The data storage for a software system can often be a bottleneck. If you try to run an application using a single database server, as you scale, you'll soon reach the limits of a single machine, even as you pay for a bigger, more expensive machine with more CPUs and memory. This is where data partitioning can help.
Here's a simple example. A block blob in Azure Storage currently has a maximum size of just under 5 TB. Five terabytes is a large blob, but what if you have 8 TB of data to store? Well, you'd need to partition your data across multiple blobs. You could, for example, store 4 TB in blob 1 and another 4 TB in blob 2.
That's a simple example of partitioning. Now let's talk about three specific types of partitioning. First, imagine you need to store orders in your application and an order consists of five attributes. We'll just call them A, B, C, D, and E. These attributes could be columns in a relational database or properties in a document-oriented database, but let's also say that the application frequently accesses attributes A and D, but rarely accesses B, C, and E.

In that scenario, we can vertically partition orders so that A and D are stored separately from B, C, and E. This could have a few benefits. For example, there could be less contention in a database if the attributes are separate and the tables are not as wide, or we could store A and D in fast premium storage while B, C, and E stay in less expensive storage. Also, A and D would be less information and easier to cache and faster to replicate so there are several opportunities when using vertical partitioning to optimize your data.

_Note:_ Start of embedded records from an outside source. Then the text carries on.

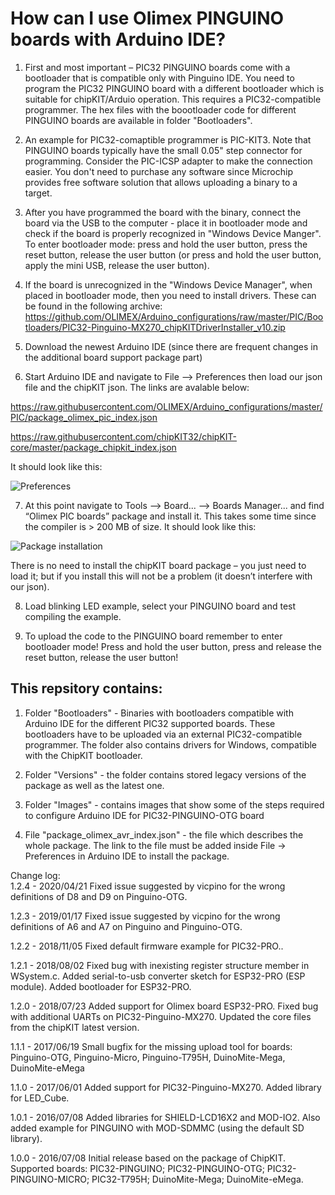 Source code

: # How can I use Olimex PINGUINO boards with Arduino IDE?

1. First and most important – PIC32 PINGUINO boards come with a bootloader that is compatible only with Pinguino IDE. You need to program the PIC32 PINGUINO board with a different bootloader which is suitable for chipKIT/Arduio operation. This requires a PIC32-compatible programmer. The hex files with the boootloader code for different PINGUINO boards are available in folder "Bootloaders".

2. An example for PIC32-comaptible programmer is PIC-KIT3. Note that PINGUINO boards typically have the small 0.05" step connector for programming. Consider the PIC-ICSP adapter to make the connection easier. You don't need to purchase any software since Microchip provides free software solution that allows uploading a binary to a target.

3. After you have programmed the board with the binary, connect the board via the USB to the computer - place it in bootloader mode and check if the board is properly recognized in "Windows Device Manger". To enter bootloader mode: press and hold the user button, press the reset button, release the user button (or press and hold the user button, apply the mini USB, release the user button). 

4. If the board is unrecognized in the "Windows Device Manager", when placed in bootloader mode, then you need to install drivers. These can be found in the following archive: https://github.com/OLIMEX/Arduino_configurations/raw/master/PIC/Bootloaders/PIC32-Pinguino-MX270_chipKITDriverInstaller_v10.zip 

5. Download the newest Arduino IDE (since there are frequent changes in the additional board support package part)

6. Start Arduino IDE and navigate to File –> Preferences then load our json file and the chipKIT json. The links are avalable below:

  https://raw.githubusercontent.com/OLIMEX/Arduino_configurations/master/PIC/package_olimex_pic_index.json

  https://raw.githubusercontent.com/chipKIT32/chipKIT-core/master/package_chipkit_index.json

  It should look like this:

  ![Preferences](https://raw.githubusercontent.com/OLIMEX/Arduino_configurations/master/PIC/Images/2.png)

7. At this point navigate to Tools –> Board... –> Boards Manager... and find “Olimex PIC boards” package and install it. This takes some time since the compiler is > 200 MB of size. It should look like this:

  ![Package installation](https://raw.githubusercontent.com/OLIMEX/Arduino_configurations/master/PIC/Images/4.png)

  There is no need to install the chipKIT board package – you just need to load it; but if you install this will not be a problem (it doesn’t interfere with our json).

8. Load blinking LED example, select your PINGUINO board and test compiling the example.

9. To upload the code to the PINGUINO board remember to enter bootloader mode! Press and hold the user button, press and release the reset button, release the user button! 


## This repsitory contains:

  1. Folder "Bootloaders" - Binaries with bootloaders compatible with Arduino IDE for the different PIC32 supported boards. These       bootloaders have to be uploaded via an external PIC32-compatible programmer. The folder also contains drivers for Windows, compatible with the ChipKIT bootloader.
  
  2. Folder "Versions" - the folder contains stored legacy versions of the package as well as the latest one.
  
  3. Folder "Images" - contains images that show some of the steps required to configure Arduino IDE for PIC32-PINGUINO-OTG board
  
  4. File "package_olimex_avr_index.json" - the file which describes the whole package. The link to the file must be added inside File -> Preferences in Arduino IDE to install the package.

  Change log:  
  1.2.4 - 2020/04/21
  Fixed issue suggested by vicpino for the wrong definitions of D8 and D9 on Pinguino-OTG.
    
  1.2.3 - 2019/01/17
  Fixed issue suggested by vicpino for the wrong definitions of A6 and A7 on Pinguino and Pinguino-OTG.
    
  1.2.2 - 2018/11/05
  Fixed default firmware example for PIC32-PRO..
    
  1.2.1 - 2018/08/02
  Fixed bug with inexisting register structure member in WSystem.c.
  Added serial-to-usb converter sketch for ESP32-PRO (ESP module).
  Added bootloader for ESP32-PRO.
  
  1.2.0 - 2018/07/23
  Added support for Olimex board ESP32-PRO.
  Fixed bug with additional UARTs on PIC32-Pinguino-MX270.
  Updated the core files from the chipKIT latest version.
  
  1.1.1 - 2017/06/19
  Small bugfix for the missing upload tool for boards: Pinguino-OTG, Pinguino-Micro, Pinguino-T795H, DuinoMite-Mega, DuinoMite-eMega
  
  1.1.0 - 2017/06/01
  Added support for PIC32-Pinguino-MX270.
  Added library for LED_Cube.

  1.0.1 - 2016/07/08
  Added libraries for SHIELD-LCD16X2 and MOD-IO2. Also added example for PINGUINO with MOD-SDMMC (using the default SD library).  
  
  1.0.0 - 2016/07/08
  Initial release based on the package of ChipKIT. Supported boards: PIC32-PINGUINO; PIC32-PINGUINO-OTG; PIC32-PINGUINO-MICRO; PIC32-T795H; DuinoMite-Mega; DuinoMite-eMega.  
  
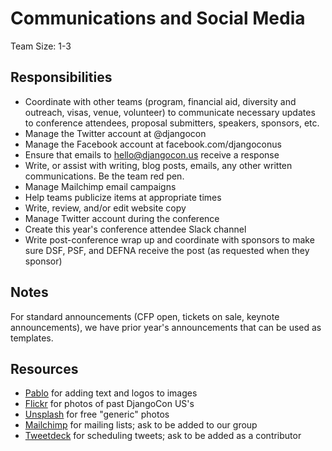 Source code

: # Communications and Social Media 

Team Size: 1-3

## Responsibilities 

- Coordinate with other teams (program, financial aid, diversity and outreach, visas, venue, volunteer) to communicate necessary updates to conference attendees, proposal submitters, speakers, sponsors, etc. 
- Manage the Twitter account at @djangocon 
- Manage the Facebook account at facebook.com/djangoconus 
- Ensure that emails to hello@djangocon.us receive a response 
- Write, or assist with writing, blog posts, emails, any other written communications. Be the team red pen. 
- Manage Mailchimp email campaigns 
- Help teams publicize items at appropriate times 
- Write, review, and/or edit website copy 
- Manage Twitter account during the conference 
- Create this year's conference attendee Slack channel 
- Write post-conference wrap up and coordinate with sponsors to make sure DSF, PSF, and DEFNA receive the post (as requested when they sponsor) 

## Notes 

For standard announcements (CFP open, tickets on sale, keynote announcements), we have prior year's announcements that can be used as templates. 

## Resources 

- [Pablo](https://pablo.buffer.com/) for adding text and logos to images 
- [Flickr](https://www.flickr.com/photos/144080672@N05) for photos of past DjangoCon US's 
- [Unsplash](https://unsplash.com/) for free "generic" photos 
- [Mailchimp](https://mailchimp.com/) for mailing lists; ask to be added to our group 
- [Tweetdeck](https://tweetdeck.twitter.com) for scheduling tweets; ask to be added as a contributor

Another approach with orders is to spread the order data across multiple data sources. This is what we call horizontal partitioning, and horizontal partitioning is a popular approach to scaling data because this approach gives you a lot of power that you can use for scalability and performance. One approach to horizontal partitioning is to use what we call range partitioning. I could say that all the orders for customers A through M go to one database, while all the orders for customers M through Z go to a different database. A range could also be temporal. So I could say all the orders for this month go to one database and all the orders for last month go to a different database, or I could have a hashing algorithm that places orders into different databases in a more round-robin fashion. You can almost think of it like load balancing for databases. The choice here really depends on the application and the data and how the data is used, but in a horizontal partition, I used the same schema or same document shape in all the different databases, but since I'm spreading the data out, it's easier to scale out my hardware and add more processing power as my data grows.

Finally, there's also what we call functional partitioning. Let's say for this scenario our system stores orders and also stores invoices. In functional partitioning, these two datasets could live in different data sources that are optimized for the data and the system that uses the data. So we could use a relational database for orders and a document-based database for invoices. This sounds complicated, which is true. You don't necessarily want to use functional partitioning for a simple application, but for large systems, for large data, for a scalable system, functional partitioning is one partitioning strategy to evaluate so you can match up the best data store for your data and application data access patterns.

So I can not tell you which partitioning strategy is best for your application. I can just tell you that if you need to be highly scalable, you should evaluate a partitioning strategy and yes, partitioning can complicate your design and implementation. It can be difficult, for example, to join data across partitions or enforce transactions across partitions.